Israël a réalisé depuis longtemps de nombreuses concessions pour la paix, prouvant ainsi son désir de mener à bien des négociations pacifiques. Israël a abandonné le Sinaï en échange d’un traité de paix avec l’Égypte et s’est retiré de Gaza et du sud-Liban. Et la réponse dont il a été gratifié dans les cas de Gaza et du sud-Liban a été une pluie de roquettes et des barrages d’artillerie.
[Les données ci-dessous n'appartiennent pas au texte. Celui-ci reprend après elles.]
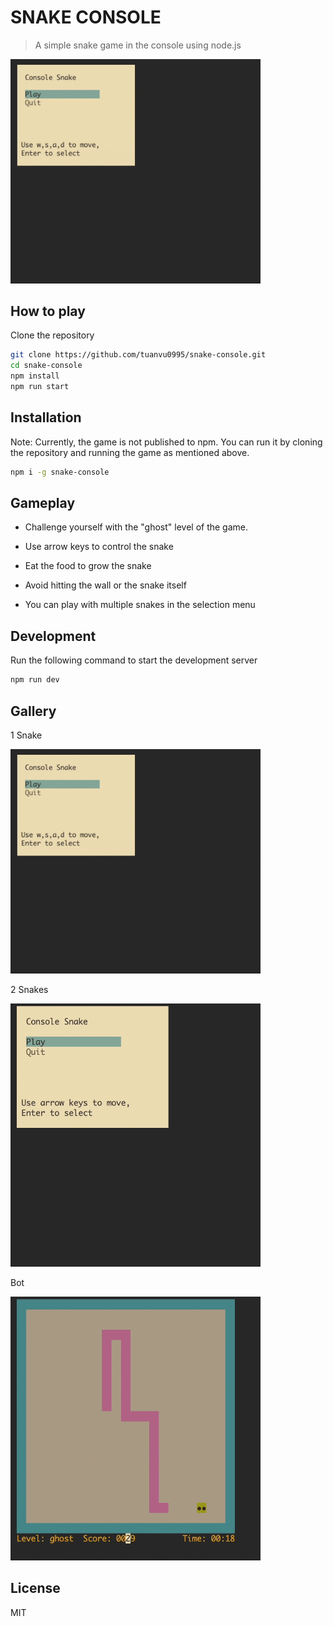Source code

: # SNAKE CONSOLE

> A simple snake game in the console using node.js

<img src="./img/demo.gif" width="400px">

## How to play

Clone the repository

```bash
git clone https://github.com/tuanvu0995/snake-console.git
cd snake-console
npm install
npm run start
```

## Installation

Note: Currently, the game is not published to npm. You can run it by cloning the repository and running the game as mentioned above.
```bash
npm i -g snake-console
```

## Gameplay

- Challenge yourself with the "ghost" level of the game.

- Use arrow keys to control the snake
- Eat the food to grow the snake
- Avoid hitting the wall or the snake itself
- You can play with multiple snakes in the selection menu

## Development

Run the following command to start the development server

```bash
npm run dev
```

## Gallery

1 Snake

<img src="./img/demo.gif" width="400px">


2 Snakes

<img src="./img/2-snakes.gif" width="400px">

Bot

<img src="./img/bot.gif" width="400px">


## License
MIT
Les villes et villages israéliens dans le nord et le sud ont été depuis de nombreuses fois attaqués et de nombreux civils tués.

Ceci devrait nous faire réfléchir quant aux dangers auxquels le pays est confronté de la part des terroristes du Hezbollah et du Hamas, soulignant également le besoin d’une paix forgée par des solutions qui tiennent compte des besoins et des intérêts de toutes les parties au conflit.

Clairement, une reconnaissance prématurée d’un État palestinien irait à l’encontre du processus négocié et ébranlerait la noble idée d’un modus vivendi atteint à travers le dialogue.

Tous ceux qui appellent de leurs vœux une paix réelle dans la région doivent rejeter ces imprudentes actions palestiniennes qui bloquent le processus de négociations. Il faut obliger les Palestiniens à comprendre que le seul moyen d’atteindre un traité de paix permanent se fera au travers de pourparlers directs.